One day in mid-afternoon, the marauders came up the valley taking everything they could carry away; but, little did they know that they were to reckon with the women in the valley. They crossed Big Moccasin Creek late in the afternoon and made camp on the east side of the creek. There they cooked their supper of stolen provisions, feeling secure, they did not post a guard for the night; they opened their bedrolls and retired for the night. A heavy fog had formed in the valley along the creek and all that could be heard that night along the creek banks was the croaking of the bullfrogs and shrill piping of the spring peepers.

As the last quarter of the moon began to rise over Clinch Mountain, the women began to make their move. They went some distance down the creek and crossed to the east side and up the creek to where the marauders were sleeping.
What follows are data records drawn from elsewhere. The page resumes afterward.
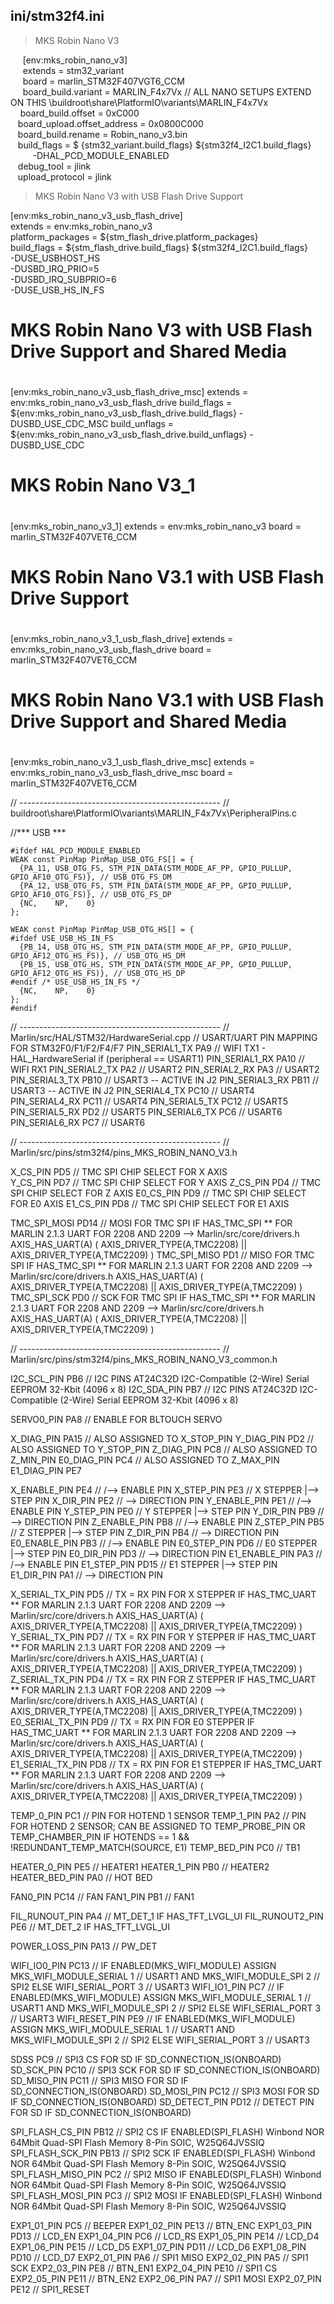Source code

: ## ini/stm32f4.ini


>   MKS Robin Nano V3 <br/>

&nbsp;&nbsp;&nbsp;&nbsp; [env:mks_robin_nano_v3]<br/>
&nbsp;&nbsp;&nbsp;&nbsp; extends                     = stm32_variant<br/>
&nbsp;&nbsp;&nbsp;&nbsp; board                       = marlin_STM32F407VGT6_CCM<br/>
&nbsp;&nbsp;&nbsp;&nbsp; board_build.variant         = MARLIN_F4x7Vx                 // ALL NANO SETUPS EXTEND ON THIS \buildroot\share\PlatformIO\variants\MARLIN_F4x7Vx<br/>
 &nbsp;&nbsp;&nbsp;&nbsp;board_build.offset          = 0xC000<br/>
  &nbsp;&nbsp; board_upload.offset_address = 0x0800C000<br/>
  &nbsp;&nbsp; board_build.rename          = Robin_nano_v3.bin<br/>
  &nbsp;&nbsp; build_flags                 = $ \{stm32_variant.build_flags\} $\{stm32f4_I2C1.build_flags\} <br/>
 &nbsp;&nbsp;&nbsp;&nbsp;&nbsp;&nbsp;&nbsp;&nbsp;                               -DHAL_PCD_MODULE_ENABLED<br/>
  &nbsp;&nbsp; debug_tool                  = jlink<br/>
  &nbsp;&nbsp; upload_protocol             = jlink<br/>
  
  > MKS Robin Nano V3 with USB Flash Drive Support<br/>
  
  [env:mks_robin_nano_v3_usb_flash_drive]<br/>
  extends           = env:mks_robin_nano_v3<br/>
  platform_packages = ${stm_flash_drive.platform_packages}<br/>
  build_flags       = $\{stm_flash_drive.build_flags} $\{stm32f4_I2C1.build_flags}<br/>
                      -DUSE_USBHOST_HS<br/>
                      -DUSBD_IRQ_PRIO=5<br/>
                      -DUSBD_IRQ_SUBPRIO=6<br/>
                      -DUSE_USB_HS_IN_FS<br/>
  
  #
  # MKS Robin Nano V3 with USB Flash Drive Support and Shared Media
  #
  [env:mks_robin_nano_v3_usb_flash_drive_msc]
  extends           = env:mks_robin_nano_v3_usb_flash_drive
  build_flags       = ${env:mks_robin_nano_v3_usb_flash_drive.build_flags}
                      -DUSBD_USE_CDC_MSC
  build_unflags     = ${env:mks_robin_nano_v3_usb_flash_drive.build_unflags}
                      -DUSBD_USE_CDC

  #
  # MKS Robin Nano V3_1
  #
  [env:mks_robin_nano_v3_1]
  extends           = env:mks_robin_nano_v3
  board             = marlin_STM32F407VET6_CCM
  
  #
  # MKS Robin Nano V3.1 with USB Flash Drive Support
  #
  [env:mks_robin_nano_v3_1_usb_flash_drive]
  extends           = env:mks_robin_nano_v3_usb_flash_drive
  board             = marlin_STM32F407VET6_CCM
  
  #
  # MKS Robin Nano V3.1 with USB Flash Drive Support and Shared Media
  #
  [env:mks_robin_nano_v3_1_usb_flash_drive_msc]
  extends           = env:mks_robin_nano_v3_usb_flash_drive_msc
  board             = marlin_STM32F407VET6_CCM

// -------------------------------------------------- //
buildroot\share\PlatformIO\variants\MARLIN_F4x7Vx\PeripheralPins.c

//*** USB ***

    #ifdef HAL_PCD_MODULE_ENABLED
    WEAK const PinMap PinMap_USB_OTG_FS[] = {
      {PA_11, USB_OTG_FS, STM_PIN_DATA(STM_MODE_AF_PP, GPIO_PULLUP, GPIO_AF10_OTG_FS)}, // USB_OTG_FS_DM
      {PA_12, USB_OTG_FS, STM_PIN_DATA(STM_MODE_AF_PP, GPIO_PULLUP, GPIO_AF10_OTG_FS)}, // USB_OTG_FS_DP
      {NC,    NP,    0}
    };
    
    WEAK const PinMap PinMap_USB_OTG_HS[] = {
    #ifdef USE_USB_HS_IN_FS
      {PB_14, USB_OTG_HS, STM_PIN_DATA(STM_MODE_AF_PP, GPIO_PULLUP, GPIO_AF12_OTG_HS_FS)}, // USB_OTG_HS_DM
      {PB_15, USB_OTG_HS, STM_PIN_DATA(STM_MODE_AF_PP, GPIO_PULLUP, GPIO_AF12_OTG_HS_FS)}, // USB_OTG_HS_DP
    #endif /* USE_USB_HS_IN_FS */
      {NC,    NP,    0}
    };
    #endif

// -------------------------------------------------- //
Marlin/src/HAL/STM32/HardwareSerial.cpp
// USART/UART PIN MAPPING FOR STM32F0/F1/F2/F4/F7
  PIN_SERIAL1_TX  PA9  // WIFI TX1 - HAL_HardwareSerial if (peripheral == USART1)
  PIN_SERIAL1_RX  PA10 // WIFI RX1
  PIN_SERIAL2_TX  PA2  // USART2
  PIN_SERIAL2_RX  PA3  // USART2
  PIN_SERIAL3_TX  PB10 // USART3 -- ACTIVE IN J2
  PIN_SERIAL3_RX  PB11 // USART3 -- ACTIVE IN J2
  PIN_SERIAL4_TX  PC10 // USART4
  PIN_SERIAL4_RX  PC11 // USART4
  PIN_SERIAL5_TX  PC12 // USART5
  PIN_SERIAL5_RX  PD2  // USART5
  PIN_SERIAL6_TX  PC6  // USART6
  PIN_SERIAL6_RX  PC7  // USART6

// -------------------------------------------------- //
Marlin/src/pins/stm32f4/pins_MKS_ROBIN_NANO_V3.h

  X_CS_PIN  PD5 // TMC SPI CHIP SELECT FOR X AXIS  
  Y_CS_PIN  PD7 // TMC SPI CHIP SELECT FOR Y AXIS
  Z_CS_PIN  PD4 // TMC SPI CHIP SELECT FOR Z AXIS
  E0_CS_PIN PD9 // TMC SPI CHIP SELECT FOR E0 AXIS
  E1_CS_PIN PD8 // TMC SPI CHIP SELECT FOR E1 AXIS

  TMC_SPI_MOSI PD14 // MOSI FOR TMC SPI IF HAS_TMC_SPI ** FOR MARLIN 2.1.3 UART FOR 2208 AND 2209 --> Marlin/src/core/drivers.h AXIS_HAS_UART(A) ( AXIS_DRIVER_TYPE(A,TMC2208) || AXIS_DRIVER_TYPE(A,TMC2209) )
  TMC_SPI_MISO PD1  // MISO FOR TMC SPI IF HAS_TMC_SPI ** FOR MARLIN 2.1.3 UART FOR 2208 AND 2209 --> Marlin/src/core/drivers.h AXIS_HAS_UART(A) ( AXIS_DRIVER_TYPE(A,TMC2208) || AXIS_DRIVER_TYPE(A,TMC2209) )
  TMC_SPI_SCK  PD0  // SCK FOR TMC SPI IF HAS_TMC_SPI  ** FOR MARLIN 2.1.3 UART FOR 2208 AND 2209 --> Marlin/src/core/drivers.h AXIS_HAS_UART(A) ( AXIS_DRIVER_TYPE(A,TMC2208) || AXIS_DRIVER_TYPE(A,TMC2209) )

// -------------------------------------------------- //
Marlin/src/pins/stm32f4/pins_MKS_ROBIN_NANO_V3_common.h

  I2C_SCL_PIN PB6 // I2C PINS AT24C32D I2C-Compatible (2-Wire) Serial EEPROM 32-Kbit (4096 x 8)
  I2C_SDA_PIN PB7 // I2C PINS AT24C32D I2C-Compatible (2-Wire) Serial EEPROM 32-Kbit (4096 x 8)

  SERVO0_PIN PA8 // ENABLE FOR BLTOUCH SERVO

  X_DIAG_PIN  PA15 // ALSO ASSIGNED TO X_STOP_PIN
  Y_DIAG_PIN  PD2  // ALSO ASSIGNED TO Y_STOP_PIN
  Z_DIAG_PIN  PC8  // ALSO ASSIGNED TO Z_MIN_PIN
  E0_DIAG_PIN PC4 // ALSO ASSIGNED TO Z_MAX_PIN
  E1_DIAG_PIN PE7

  X_ENABLE_PIN   PE4  //            /--> ENABLE PIN
  X_STEP_PIN     PE3  // X STEPPER  |--> STEP PIN
  X_DIR_PIN      PE2  //            \--> DIRECTION PIN
  Y_ENABLE_PIN   PE1  //            /--> ENABLE PIN
  Y_STEP_PIN     PE0  // Y STEPPER  |--> STEP PIN
  Y_DIR_PIN      PB9  //            \--> DIRECTION PIN
  Z_ENABLE_PIN   PB8  //            /--> ENABLE PIN
  Z_STEP_PIN     PB5  // Z STEPPER  |--> STEP PIN
  Z_DIR_PIN      PB4  //            \--> DIRECTION PIN
  E0_ENABLE_PIN  PB3  //            /--> ENABLE PIN
  E0_STEP_PIN    PD6  // E0 STEPPER |--> STEP PIN
  E0_DIR_PIN     PD3  //            \--> DIRECTION PIN
  E1_ENABLE_PIN  PA3  //            /--> ENABLE PIN
  E1_STEP_PIN    PD15 // E1 STEPPER |--> STEP PIN
  E1_DIR_PIN     PA1  //            \--> DIRECTION PIN

  X_SERIAL_TX_PIN  PD5 // TX = RX PIN FOR X STEPPER IF HAS_TMC_UART  ** FOR MARLIN 2.1.3 UART FOR 2208 AND 2209 --> Marlin/src/core/drivers.h AXIS_HAS_UART(A) ( AXIS_DRIVER_TYPE(A,TMC2208) || AXIS_DRIVER_TYPE(A,TMC2209) )
  Y_SERIAL_TX_PIN  PD7 // TX = RX PIN FOR Y STEPPER IF HAS_TMC_UART  ** FOR MARLIN 2.1.3 UART FOR 2208 AND 2209 --> Marlin/src/core/drivers.h AXIS_HAS_UART(A) ( AXIS_DRIVER_TYPE(A,TMC2208) || AXIS_DRIVER_TYPE(A,TMC2209) )
  Z_SERIAL_TX_PIN  PD4 // TX = RX PIN FOR Z STEPPER IF HAS_TMC_UART  ** FOR MARLIN 2.1.3 UART FOR 2208 AND 2209 --> Marlin/src/core/drivers.h AXIS_HAS_UART(A) ( AXIS_DRIVER_TYPE(A,TMC2208) || AXIS_DRIVER_TYPE(A,TMC2209) )
  E0_SERIAL_TX_PIN PD9 // TX = RX PIN FOR E0 STEPPER IF HAS_TMC_UART ** FOR MARLIN 2.1.3 UART FOR 2208 AND 2209 --> Marlin/src/core/drivers.h AXIS_HAS_UART(A) ( AXIS_DRIVER_TYPE(A,TMC2208) || AXIS_DRIVER_TYPE(A,TMC2209) )
  E1_SERIAL_TX_PIN PD8 // TX = RX PIN FOR E1 STEPPER IF HAS_TMC_UART ** FOR MARLIN 2.1.3 UART FOR 2208 AND 2209 --> Marlin/src/core/drivers.h AXIS_HAS_UART(A) ( AXIS_DRIVER_TYPE(A,TMC2208) || AXIS_DRIVER_TYPE(A,TMC2209) )

  TEMP_0_PIN   PC1   // PIN FOR HOTEND 1 SENSOR 
  TEMP_1_PIN   PA2   // PIN FOR HOTEND 2 SENSOR; CAN BE ASSIGNED TO TEMP_PROBE_PIN OR TEMP_CHAMBER_PIN IF HOTENDS == 1 && !REDUNDANT_TEMP_MATCH(SOURCE, E1)
  TEMP_BED_PIN PC0   // TB1

  HEATER_0_PIN   PE5   // HEATER1
  HEATER_1_PIN   PB0   // HEATER2
  HEATER_BED_PIN PA0   // HOT BED

  FAN0_PIN PC14  // FAN
  FAN1_PIN PB1   // FAN1

  FIL_RUNOUT_PIN  PA4   // MT_DET_1 IF HAS_TFT_LVGL_UI
  FIL_RUNOUT2_PIN PE6   // MT_DET_2 IF HAS_TFT_LVGL_UI

  POWER_LOSS_PIN PA13  // PW_DET  

  WIFI_IO0_PIN   PC13 // IF ENABLED(MKS_WIFI_MODULE) ASSIGN MKS_WIFI_MODULE_SERIAL 1  // USART1 AND MKS_WIFI_MODULE_SPI 2  // SPI2 ELSE WIFI_SERIAL_PORT 3  // USART3
  WIFI_IO1_PIN   PC7  // IF ENABLED(MKS_WIFI_MODULE) ASSIGN MKS_WIFI_MODULE_SERIAL 1  // USART1 AND MKS_WIFI_MODULE_SPI 2  // SPI2 ELSE WIFI_SERIAL_PORT 3  // USART3
  WIFI_RESET_PIN PE9  // IF ENABLED(MKS_WIFI_MODULE) ASSIGN MKS_WIFI_MODULE_SERIAL 1  // USART1 AND MKS_WIFI_MODULE_SPI 2  // SPI2 ELSE WIFI_SERIAL_PORT 3  // USART3

  SDSS          PC9  // SPI3 CS FOR SD IF SD_CONNECTION_IS(ONBOARD)
  SD_SCK_PIN    PC10 // SPI3 SCK FOR SD IF SD_CONNECTION_IS(ONBOARD)
  SD_MISO_PIN   PC11 // SPI3 MISO FOR SD IF SD_CONNECTION_IS(ONBOARD)
  SD_MOSI_PIN   PC12 // SPI3 MOSI FOR SD IF SD_CONNECTION_IS(ONBOARD)
  SD_DETECT_PIN PD12 // DETECT PIN FOR SD IF SD_CONNECTION_IS(ONBOARD)

  SPI_FLASH_CS_PIN   PB12 // SPI2 CS IF ENABLED(SPI_FLASH) Winbond NOR 64Mbit Quad-SPI Flash Memory 8-Pin SOIC, W25Q64JVSSIQ
  SPI_FLASH_SCK_PIN  PB13 // SPI2 SCK IF ENABLED(SPI_FLASH) Winbond NOR 64Mbit Quad-SPI Flash Memory 8-Pin SOIC, W25Q64JVSSIQ
  SPI_FLASH_MISO_PIN PC2  // SPI2 MISO IF ENABLED(SPI_FLASH) Winbond NOR 64Mbit Quad-SPI Flash Memory 8-Pin SOIC, W25Q64JVSSIQ
  SPI_FLASH_MOSI_PIN PC3  // SPI2 MOSI IF ENABLED(SPI_FLASH) Winbond NOR 64Mbit Quad-SPI Flash Memory 8-Pin SOIC, W25Q64JVSSIQ

 EXP1_01_PIN PC5  // BEEPER
 EXP1_02_PIN PE13 // BTN_ENC
 EXP1_03_PIN PD13 // LCD_EN
 EXP1_04_PIN PC6  // LCD_RS
 EXP1_05_PIN PE14 // LCD_D4
 EXP1_06_PIN PE15 // LCD_D5
 EXP1_07_PIN PD11 // LCD_D6
 EXP1_08_PIN PD10 // LCD_D7
 EXP2_01_PIN PA6  // SPI1 MISO
 EXP2_02_PIN PA5  // SPI1 SCK
 EXP2_03_PIN PE8  // BTN_EN1
 EXP2_04_PIN PE10 // SPI1 CS
 EXP2_05_PIN PE11 // BTN_EN2
 EXP2_06_PIN PA7  // SPI1 MOSI
 EXP2_07_PIN PE12 // SPI1_RESET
Stealthily and silently they began to execute their plan of attack. Each woman carried a large hickory maul. The women were in pairs; they were to pick out a man and hit him in the head with their mauls and beat him until he was dead.

After the massacre, the women recovered their stolen property and that of others which included guns, knives, jewelry and other valuable items. Also the horses of the marauders, which they would need for farm work.

The next day, a common grave was dug and the women with the help of the old men, carried and dragged them to the cemetery. They are buried in the Osborne Cemetery, a short distance from where they met their doom.

Who were these men? Were they part of some Union army dressed in civilian clothes or part of Rowen Rogues who had infested Southwest Virginia?  No one knows. They are like all unknown dead -- known only to God, but without honored glory.

The Osborne Cemetery is located on the North side of Highway 613, about 12 miles east of Gate City, in Big Moccasin Valley. To find out why it is called the Osborne Cemetery, we must go back in time 162 years.

Nancy Davidson married Solomon Osborne in 1764.  Solomon was killed by the Indians in 1765.  They had one son who as born shortly after his father was killed.

Nancy Davidson Osborne married again in 1767 to Jonathan Wood.  She and her husband with her son, James, came from Loudon County in 1773 and settled near Houston's Fort.

James Osborne's wife was also named Nancy, but we do not know her maiden name.  James died November 29, 1822. His wife Nancy died July 14, 1848.  James does not have a marker to his grave and the marker on Nancy's grave is made from rough native stone.  On Nancy's marker it reads: Ded 1848, age 81 years, 6 months. It does not read died and does not give her birth date.